When the Bribery Act came into force in July 2011, Parliament sought to circumvent the problems associated with the identification principle by making commercial organisations criminally liable under section 7(1) for bribery offences committed by persons who perform services on their behalf, and who intended a business advantage for the organisation. Significantly, the organisation does not need to have been aware of the bribery, nor does it need to have gained any commercial advantage. Whilst section 7(2) provides a defence if an organisation can prove that it had in place “adequate procedures” to prevent bribery offences, this shifts the onus onto organisations not only as a matter of criminal law but practically to ensure that they have robust anti-bribery measures.
Although the prosecutions of Standard Bank and Sweett were a watershed moment for Bribery Act enforcement (and, by extension, for the concept of corporate criminal liability), because the former resulted in the UK’s first Deferred Prosecution Agreement and the latter resulted in a guilty plea, the full scope of the section 7 offence has not yet been tested by the courts. Meanwhile, the Government is already pushing ahead with plans to introduce a new criminal offence of failing to prevent the facilitation of tax evasion. HMRC published revised draft legislation and guidance in April 2016, and the Government has included the offence within the Criminal Finances Bill 2016 which was introduced earlier this month.
It is against this backdrop that the Government is now considering extending the Bribery Act model to other forms of economic crime.

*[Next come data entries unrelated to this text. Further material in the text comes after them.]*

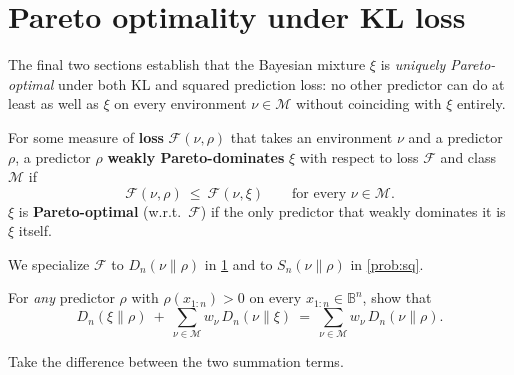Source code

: \documentclass[fontsize=11pt, parskip=half]{scrartcl}
\newcommand{\Mc}{\mathcal{M}}
\newcommand{\Sn}[2]{S_{n}(#1 \parallel #2)}
\begin{document}
\section{Pareto optimality under KL loss}\label{prob:kl}

The final two sections establish that the Bayesian mixture $\xi$ is
\emph{uniquely Pareto-optimal} under both KL and squared prediction loss:
no other predictor can do at least as well as $\xi$ on every environment
$\nu \in \Mc$ without coinciding with $\xi$ entirely. 


\begin{definition}\label{def:pareto}
For some measure of \textbf{loss} $\mathcal F(\nu, \rho)$ that takes an environment $\nu$ and a
predictor $\rho$, a predictor $\rho$ \textbf{weakly Pareto-dominates} $\xi$  with respect to 
loss $\mathcal{F}$ and class $\mathcal{M}$ if
\[
  \mathcal F(\nu, \rho) ~\leq~ \mathcal F(\nu, \xi)
  \qquad \text{for every } \nu \in \Mc.
\]
$\xi$ is \textbf{Pareto-optimal} (w.r.t.\ $\mathcal F$) if the only predictor
that weakly dominates it is $\xi$ itself.

We specialize $\mathcal F$ to $D_n(\nu \parallel \rho)$ in \cref{prob:kl} 
and to $\Sn{\nu}{\rho}$ in \cref{prob:sq}.
\end{definition}


\begin{exercise}
\label{prob:kl_pythag}



For \emph{any} predictor $\rho$ with $\rho(x_{1:n}) > 0$ on every $x_{1:n} \in \mathbb{B}^n$, show that
\[
  D_n(\xi \parallel \rho) ~+~ \sum_{\nu \in \Mc} w_\nu \, D_n(\nu \parallel \xi)
  ~=~ \sum_{\nu \in \Mc} w_\nu \, D_n(\nu \parallel \rho).
\]


\begin{hint}
Take the difference between the two summation terms.
\end{hint}
\end{exercise}
\end{document}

The key consideration will be how the offences are defined and how any defence operates. One difficulty will be for any new offence to strike a careful balance between prosecuting corporates who fail to prevent fraud in their organisation, whilst at the same time protecting (possibly the same) corporates’ rights as the victims of fraud.

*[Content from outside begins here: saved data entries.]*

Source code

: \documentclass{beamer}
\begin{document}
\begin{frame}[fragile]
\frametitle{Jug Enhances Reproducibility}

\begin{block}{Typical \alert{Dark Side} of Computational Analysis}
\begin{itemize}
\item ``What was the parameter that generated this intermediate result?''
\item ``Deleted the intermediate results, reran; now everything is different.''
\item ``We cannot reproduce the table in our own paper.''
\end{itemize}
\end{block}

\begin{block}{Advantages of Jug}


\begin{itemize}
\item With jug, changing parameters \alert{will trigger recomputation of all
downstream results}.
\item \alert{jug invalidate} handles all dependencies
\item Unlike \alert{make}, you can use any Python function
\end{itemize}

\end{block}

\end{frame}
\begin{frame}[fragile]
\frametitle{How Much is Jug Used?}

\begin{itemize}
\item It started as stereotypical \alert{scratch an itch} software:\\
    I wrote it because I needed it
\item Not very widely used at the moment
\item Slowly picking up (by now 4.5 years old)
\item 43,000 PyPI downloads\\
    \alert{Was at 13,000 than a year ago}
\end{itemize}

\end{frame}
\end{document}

It remains to be seen whether the Government’s plans to extend “failing to prevent” bribery to other forms of economic crime will be carried forward by a new Prime Minister. The potential impact on UK companies is significant, not only in terms of the fines and reputational damage which flow from a criminal conviction, but also the financial burden of yet further compliance costs. It will be interesting to see whether post Brexit there is continued appetite for reform in this area, or whether the desire to foster continued investment into the UK discourages the imposition of such regulatory burdens. However, for the time being at least, the Attorney General, Jeremy Wright QC, has confirmed the Government’s intention to move forward with proposals in this area. In a speech at the Cambridge International Symposium on Economic Crime in September 2016 he stated: “The government will soon consult on plans to extend the scope of the criminal offence of a corporation ‘failing to prevent’ offending beyond bribery to other economic crimes, such as money laundering, false accounting and fraud”. This consultation will be awaited with interest.